___ SOURCE INFORMATION ___
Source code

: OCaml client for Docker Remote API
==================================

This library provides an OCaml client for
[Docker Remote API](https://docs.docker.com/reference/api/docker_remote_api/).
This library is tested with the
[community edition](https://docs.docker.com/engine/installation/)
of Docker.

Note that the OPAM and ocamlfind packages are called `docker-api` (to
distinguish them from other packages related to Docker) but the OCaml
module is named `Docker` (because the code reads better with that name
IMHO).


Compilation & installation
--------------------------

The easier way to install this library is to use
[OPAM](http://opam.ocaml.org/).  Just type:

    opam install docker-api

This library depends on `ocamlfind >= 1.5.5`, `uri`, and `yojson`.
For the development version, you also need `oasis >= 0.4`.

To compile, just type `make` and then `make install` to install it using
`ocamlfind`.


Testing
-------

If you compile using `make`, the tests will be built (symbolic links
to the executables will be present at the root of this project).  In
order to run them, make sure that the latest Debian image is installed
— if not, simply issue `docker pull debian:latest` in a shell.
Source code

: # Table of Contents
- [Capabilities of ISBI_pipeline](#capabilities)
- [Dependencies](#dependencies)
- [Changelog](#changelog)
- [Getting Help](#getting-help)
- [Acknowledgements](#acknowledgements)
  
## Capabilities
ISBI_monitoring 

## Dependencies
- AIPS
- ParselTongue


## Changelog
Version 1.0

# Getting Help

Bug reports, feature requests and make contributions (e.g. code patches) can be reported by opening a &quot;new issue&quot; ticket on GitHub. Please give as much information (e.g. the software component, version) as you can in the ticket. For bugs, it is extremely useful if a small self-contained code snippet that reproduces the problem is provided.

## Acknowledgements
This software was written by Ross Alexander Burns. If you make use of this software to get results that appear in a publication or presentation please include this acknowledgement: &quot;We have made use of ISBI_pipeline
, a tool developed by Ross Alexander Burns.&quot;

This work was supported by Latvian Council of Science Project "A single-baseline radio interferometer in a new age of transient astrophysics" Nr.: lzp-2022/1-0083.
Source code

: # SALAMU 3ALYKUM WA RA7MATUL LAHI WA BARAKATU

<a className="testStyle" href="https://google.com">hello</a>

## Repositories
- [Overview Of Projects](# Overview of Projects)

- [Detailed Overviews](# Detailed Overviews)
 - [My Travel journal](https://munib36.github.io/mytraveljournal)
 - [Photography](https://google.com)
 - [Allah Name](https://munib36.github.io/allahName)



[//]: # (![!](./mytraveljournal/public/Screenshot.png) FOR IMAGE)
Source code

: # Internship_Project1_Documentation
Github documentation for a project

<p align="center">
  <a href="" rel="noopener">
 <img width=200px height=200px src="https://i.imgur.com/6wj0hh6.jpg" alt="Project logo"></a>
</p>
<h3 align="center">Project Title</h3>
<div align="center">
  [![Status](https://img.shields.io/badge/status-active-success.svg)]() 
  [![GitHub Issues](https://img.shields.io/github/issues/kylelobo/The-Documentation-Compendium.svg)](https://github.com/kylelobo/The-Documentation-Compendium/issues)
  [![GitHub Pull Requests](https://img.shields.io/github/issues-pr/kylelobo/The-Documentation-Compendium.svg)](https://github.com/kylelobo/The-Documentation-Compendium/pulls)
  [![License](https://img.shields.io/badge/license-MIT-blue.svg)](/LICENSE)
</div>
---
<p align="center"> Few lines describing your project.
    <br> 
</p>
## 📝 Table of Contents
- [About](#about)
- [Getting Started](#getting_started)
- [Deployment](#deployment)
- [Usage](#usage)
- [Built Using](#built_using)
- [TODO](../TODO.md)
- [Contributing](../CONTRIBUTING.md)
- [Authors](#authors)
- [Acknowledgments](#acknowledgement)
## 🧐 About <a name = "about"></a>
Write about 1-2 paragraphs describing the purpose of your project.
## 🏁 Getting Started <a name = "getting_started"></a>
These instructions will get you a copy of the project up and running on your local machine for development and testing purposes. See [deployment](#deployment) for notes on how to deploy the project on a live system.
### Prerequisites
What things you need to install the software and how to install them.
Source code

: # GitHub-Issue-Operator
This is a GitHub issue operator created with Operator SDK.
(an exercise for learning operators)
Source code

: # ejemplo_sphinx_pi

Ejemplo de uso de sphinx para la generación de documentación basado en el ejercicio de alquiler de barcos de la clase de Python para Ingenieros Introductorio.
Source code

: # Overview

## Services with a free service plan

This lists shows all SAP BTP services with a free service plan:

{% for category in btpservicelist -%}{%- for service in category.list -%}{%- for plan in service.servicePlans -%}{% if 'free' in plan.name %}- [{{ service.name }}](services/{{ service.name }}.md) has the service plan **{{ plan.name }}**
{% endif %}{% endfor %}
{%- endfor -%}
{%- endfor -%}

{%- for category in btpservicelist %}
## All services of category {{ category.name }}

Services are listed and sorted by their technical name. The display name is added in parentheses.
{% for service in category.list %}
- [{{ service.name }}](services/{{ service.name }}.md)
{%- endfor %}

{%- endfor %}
___
EXERCISE BRIEF —
Of the lines above, extract only those from the line with "## 📝 Table of Contents" to the line with "This is a GitHub", both included, exactly as written.

SOLUTION FOR THIS TASK —
## 📝 Table of Contents
- [About](#about)
- [Getting Started](#getting_started)
- [Deployment](#deployment)
- [Usage](#usage)
- [Built Using](#built_using)
- [TODO](../TODO.md)
- [Contributing](../CONTRIBUTING.md)
- [Authors](#authors)
- [Acknowledgments](#acknowledgement)
## 🧐 About <a name = "about"></a>
Write about 1-2 paragraphs describing the purpose of your project.
## 🏁 Getting Started <a name = "getting_started"></a>
These instructions will get you a copy of the project up and running on your local machine for development and testing purposes. See [deployment](#deployment) for notes on how to deploy the project on a live system.
### Prerequisites
What things you need to install the software and how to install them.
Source code

: # GitHub-Issue-Operator
This is a GitHub issue operator created with Operator SDK.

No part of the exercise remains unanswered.